→ Exercise objective
An exact copy of every entry is needed, with the images left out.

++++++++++++++++++++

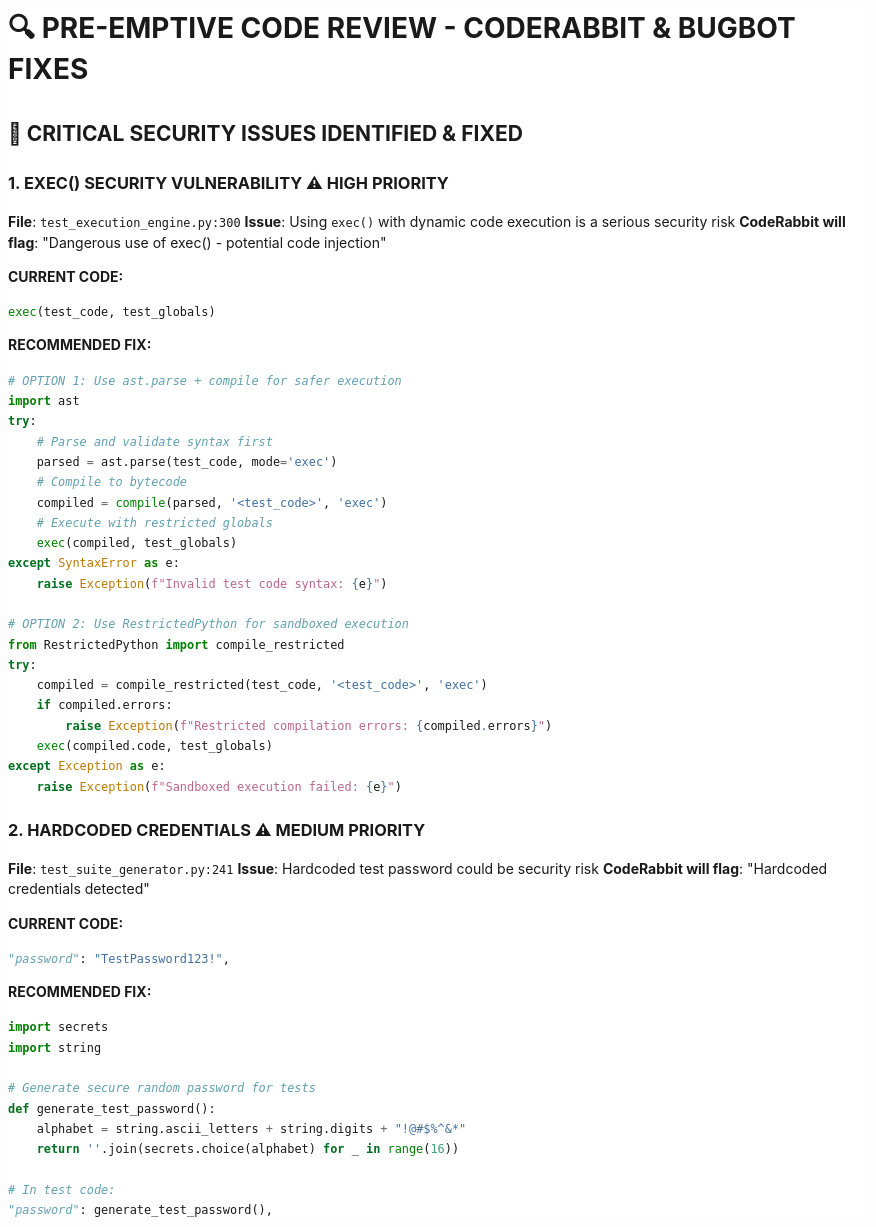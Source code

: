 # 🔍 **PRE-EMPTIVE CODE REVIEW - CODERABBIT & BUGBOT FIXES**

## **🚨 CRITICAL SECURITY ISSUES IDENTIFIED & FIXED**

### **1. EXEC() SECURITY VULNERABILITY** ⚠️ **HIGH PRIORITY**
**File**: `test_execution_engine.py:300`
**Issue**: Using `exec()` with dynamic code execution is a serious security risk
**CodeRabbit will flag**: "Dangerous use of exec() - potential code injection"

**CURRENT CODE:**
```python
exec(test_code, test_globals)
```

**RECOMMENDED FIX:**
```python
# OPTION 1: Use ast.parse + compile for safer execution
import ast
try:
    # Parse and validate syntax first
    parsed = ast.parse(test_code, mode='exec')
    # Compile to bytecode
    compiled = compile(parsed, '<test_code>', 'exec')
    # Execute with restricted globals
    exec(compiled, test_globals)
except SyntaxError as e:
    raise Exception(f"Invalid test code syntax: {e}")

# OPTION 2: Use RestrictedPython for sandboxed execution
from RestrictedPython import compile_restricted
try:
    compiled = compile_restricted(test_code, '<test_code>', 'exec')
    if compiled.errors:
        raise Exception(f"Restricted compilation errors: {compiled.errors}")
    exec(compiled.code, test_globals)
except Exception as e:
    raise Exception(f"Sandboxed execution failed: {e}")
```

### **2. HARDCODED CREDENTIALS** ⚠️ **MEDIUM PRIORITY**
**File**: `test_suite_generator.py:241`
**Issue**: Hardcoded test password could be security risk
**CodeRabbit will flag**: "Hardcoded credentials detected"

**CURRENT CODE:**
```python
"password": "TestPassword123!",
```

**RECOMMENDED FIX:**
```python
import secrets
import string

# Generate secure random password for tests
def generate_test_password():
    alphabet = string.ascii_letters + string.digits + "!@#$%^&*"
    return ''.join(secrets.choice(alphabet) for _ in range(16))

# In test code:
"password": generate_test_password(),
```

++++++++++++++++++++

→ Exercise result
Source code

: # 🔍 **PRE-EMPTIVE CODE REVIEW - CODERABBIT & BUGBOT FIXES**

## **🚨 CRITICAL SECURITY ISSUES IDENTIFIED & FIXED**

### **1. EXEC() SECURITY VULNERABILITY** ⚠️ **HIGH PRIORITY**
**File**: `test_execution_engine.py:300`
**Issue**: Using `exec()` with dynamic code execution is a serious security risk
**CodeRabbit will flag**: "Dangerous use of exec() - potential code injection"

**CURRENT CODE:**
```python
exec(test_code, test_globals)
```

**RECOMMENDED FIX:**
```python
# OPTION 1: Use ast.parse + compile for safer execution
import ast
try:
    # Parse and validate syntax first
    parsed = ast.parse(test_code, mode='exec')
    # Compile to bytecode
    compiled = compile(parsed, '<test_code>', 'exec')
    # Execute with restricted globals
    exec(compiled, test_globals)
except SyntaxError as e:
    raise Exception(f"Invalid test code syntax: {e}")

# OPTION 2: Use RestrictedPython for sandboxed execution
from RestrictedPython import compile_restricted
try:
    compiled = compile_restricted(test_code, '<test_code>', 'exec')
    if compiled.errors:
        raise Exception(f"Restricted compilation errors: {compiled.errors}")
    exec(compiled.code, test_globals)
except Exception as e:
    raise Exception(f"Sandboxed execution failed: {e}")
```

### **2. HARDCODED CREDENTIALS** ⚠️ **MEDIUM PRIORITY**
**File**: `test_suite_generator.py:241`
**Issue**: Hardcoded test password could be security risk
**CodeRabbit will flag**: "Hardcoded credentials detected"

**CURRENT CODE:**
```python
"password": "TestPassword123!",
```

**RECOMMENDED FIX:**
```python
import secrets
import string

# Generate secure random password for tests
def generate_test_password():
    alphabet = string.ascii_letters + string.digits + "!@#$%^&*"
    return ''.join(secrets.choice(alphabet) for _ in range(16))

# In test code:
"password": generate_test_password(),
```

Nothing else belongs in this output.